Dataset excerpts START

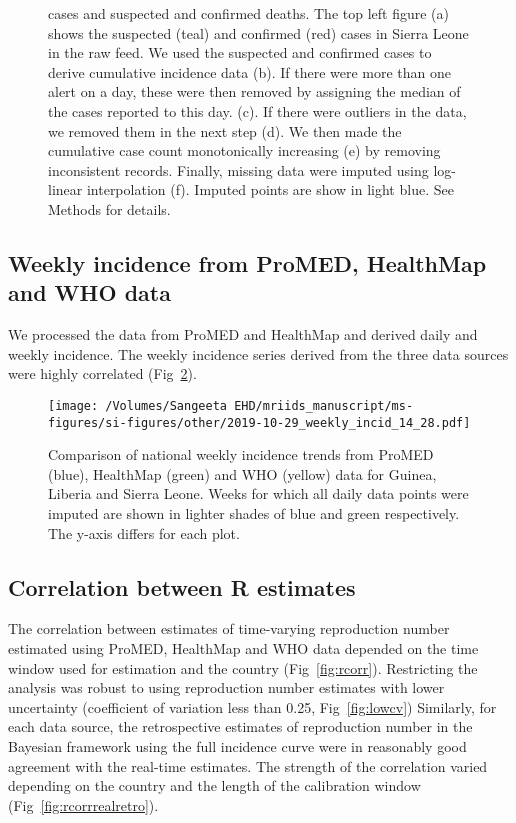 \documentclass[9pt,twoside,lineno]{pnas-new}
\begin{document}
\begin{figure}
{    cases and suspected and confirmed
    deaths. The top left figure (a) shows the suspected (teal) and
    confirmed (red) cases in Sierra Leone in the raw feed.
    We used the suspected and confirmed cases to derive cumulative
    incidence data (b). If there were more than one alert on a day, 
    these were then removed
    by assigning the median of the cases reported to this day.
    (c).
    If there were outliers in the data, we removed them in the next step (d).
    We then made the cumulative case count monotonically increasing (e) by
    removing inconsistent records. Finally, missing data were imputed using
    log-linear interpolation (f). Imputed points are show in light blue.
    See Methods for details.}
\label{fig:dataclean}
\end{figure}\FloatBarrier

\subsection{Weekly incidence from ProMED, HealthMap and WHO data}

We processed the data from ProMED and HealthMap and derived daily and
weekly incidence. The weekly incidence series derived from the three
data sources were highly correlated (Fig~\ref{fig:weekly}).

\begin{figure}
  \centering
  \texttt{[image: /Volumes/Sangeeta EHD/mriids\_manuscript/ms-figures/si-figures/other/2019-10-29\_weekly\_incid\_14\_28.pdf]}
  \caption{Comparison of national weekly incidence trends from ProMED (blue),
    HealthMap (green) and WHO (yellow) data for Guinea, Liberia and
    Sierra Leone. Weeks for which all daily data points were imputed
    are shown in lighter shades of blue and green respectively. The
y-axis differs for each plot.}
\label{fig:weekly}
\end{figure}\FloatBarrier


\subsection{Correlation between R estimates}\label{correlation-between-r-estimates}

The correlation between estimates of time-varying reproduction number 
estimated using ProMED, HealthMap and WHO data depended on the
time window used for estimation and the country
(Fig~\ref{fig:rcorr}). Restricting the analysis was robust to using
reproduction number estimates with lower uncertainty (coefficient of
variation less than 0.25, Fig~\ref{fig:lowcv})
Similarly, for each data source, the
retrospective estimates of reproduction number in the Bayesian
framework using the full incidence curve
were in reasonably good agreement with the real-time estimates.
The strength of the correlation varied depending on the country and
the length of the calibration window (Fig~\ref{fig:rcorrrealretro}).
\end{document}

Dataset excerpts END

Exercise aim:
All of the material above should be copied exactly, minus the pictures.

Result of the exercise:
 \documentclass[9pt,twoside,lineno]{pnas-new}
\begin{document}
\begin{figure}
{    cases and suspected and confirmed
    deaths. The top left figure (a) shows the suspected (teal) and
    confirmed (red) cases in Sierra Leone in the raw feed.
    We used the suspected and confirmed cases to derive cumulative
    incidence data (b). If there were more than one alert on a day, 
    these were then removed
    by assigning the median of the cases reported to this day.
    (c).
    If there were outliers in the data, we removed them in the next step (d).
    We then made the cumulative case count monotonically increasing (e) by
    removing inconsistent records. Finally, missing data were imputed using
    log-linear interpolation (f). Imputed points are show in light blue.
    See Methods for details.}
\label{fig:dataclean}
\end{figure}\FloatBarrier

\subsection{Weekly incidence from ProMED, HealthMap and WHO data}

We processed the data from ProMED and HealthMap and derived daily and
weekly incidence. The weekly incidence series derived from the three
data sources were highly correlated (Fig~\ref{fig:weekly}).

\begin{figure}
  \centering
  \texttt{[image: /Volumes/Sangeeta EHD/mriids\_manuscript/ms-figures/si-figures/other/2019-10-29\_weekly\_incid\_14\_28.pdf]}
  \caption{Comparison of national weekly incidence trends from ProMED (blue),
    HealthMap (green) and WHO (yellow) data for Guinea, Liberia and
    Sierra Leone. Weeks for which all daily data points were imputed
    are shown in lighter shades of blue and green respectively. The
y-axis differs for each plot.}
\label{fig:weekly}
\end{figure}\FloatBarrier


\subsection{Correlation between R estimates}\label{correlation-between-r-estimates}

The correlation between estimates of time-varying reproduction number 
estimated using ProMED, HealthMap and WHO data depended on the
time window used for estimation and the country
(Fig~\ref{fig:rcorr}). Restricting the analysis was robust to using
reproduction number estimates with lower uncertainty (coefficient of
variation less than 0.25, Fig~\ref{fig:lowcv})
Similarly, for each data source, the
retrospective estimates of reproduction number in the Bayesian
framework using the full incidence curve
were in reasonably good agreement with the real-time estimates.
The strength of the correlation varied depending on the country and
the length of the calibration window (Fig~\ref{fig:rcorrrealretro}).
\end{document}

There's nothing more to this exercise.